:: Data records ::

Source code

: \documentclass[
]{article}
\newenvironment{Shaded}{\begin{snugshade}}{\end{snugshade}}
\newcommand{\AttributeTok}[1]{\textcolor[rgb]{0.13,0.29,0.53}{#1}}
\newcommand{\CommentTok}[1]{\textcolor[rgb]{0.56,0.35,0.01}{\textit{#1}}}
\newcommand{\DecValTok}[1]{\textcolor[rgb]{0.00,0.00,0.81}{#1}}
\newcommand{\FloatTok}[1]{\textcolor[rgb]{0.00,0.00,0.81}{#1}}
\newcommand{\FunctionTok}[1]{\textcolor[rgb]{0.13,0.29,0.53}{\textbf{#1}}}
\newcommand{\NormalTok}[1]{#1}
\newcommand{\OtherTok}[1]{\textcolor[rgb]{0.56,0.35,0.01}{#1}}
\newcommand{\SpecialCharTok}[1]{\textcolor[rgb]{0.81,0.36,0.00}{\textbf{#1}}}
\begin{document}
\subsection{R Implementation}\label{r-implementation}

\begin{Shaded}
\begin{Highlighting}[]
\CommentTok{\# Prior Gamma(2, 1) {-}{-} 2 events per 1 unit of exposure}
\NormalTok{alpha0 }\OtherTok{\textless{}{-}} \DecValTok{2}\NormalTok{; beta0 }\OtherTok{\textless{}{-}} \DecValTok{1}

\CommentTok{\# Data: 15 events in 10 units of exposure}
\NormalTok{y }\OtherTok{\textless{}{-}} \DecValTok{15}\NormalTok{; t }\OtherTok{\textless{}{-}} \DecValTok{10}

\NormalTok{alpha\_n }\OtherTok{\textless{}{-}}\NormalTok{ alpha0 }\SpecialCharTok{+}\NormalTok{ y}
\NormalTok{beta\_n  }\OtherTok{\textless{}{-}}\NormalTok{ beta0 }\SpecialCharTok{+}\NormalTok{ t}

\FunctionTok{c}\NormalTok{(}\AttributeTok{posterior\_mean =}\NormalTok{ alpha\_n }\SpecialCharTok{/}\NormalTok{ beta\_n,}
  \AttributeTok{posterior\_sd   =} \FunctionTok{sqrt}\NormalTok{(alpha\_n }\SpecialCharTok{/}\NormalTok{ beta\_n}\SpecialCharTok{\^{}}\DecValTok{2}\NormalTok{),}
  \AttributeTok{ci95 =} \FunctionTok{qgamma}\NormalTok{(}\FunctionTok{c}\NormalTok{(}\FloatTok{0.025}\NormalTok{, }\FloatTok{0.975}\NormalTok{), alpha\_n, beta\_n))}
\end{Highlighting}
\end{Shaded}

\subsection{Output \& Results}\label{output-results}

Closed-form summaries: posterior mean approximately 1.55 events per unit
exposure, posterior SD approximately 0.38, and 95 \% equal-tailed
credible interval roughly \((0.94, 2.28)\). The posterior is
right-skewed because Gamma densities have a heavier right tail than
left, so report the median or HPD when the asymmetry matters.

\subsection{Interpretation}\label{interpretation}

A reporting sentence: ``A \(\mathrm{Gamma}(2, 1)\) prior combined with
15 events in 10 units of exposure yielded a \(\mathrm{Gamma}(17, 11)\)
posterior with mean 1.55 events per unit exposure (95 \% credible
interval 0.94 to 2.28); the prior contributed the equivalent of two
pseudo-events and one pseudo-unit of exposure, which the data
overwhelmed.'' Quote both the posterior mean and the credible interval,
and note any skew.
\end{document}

:::

> Task prompt
Every line above that holds "begin" should be copied out.

> Exercise answer
\newenvironment{Shaded}{\begin{snugshade}}{\end{snugshade}}
\begin{document}
\begin{Shaded}
\begin{Highlighting}[]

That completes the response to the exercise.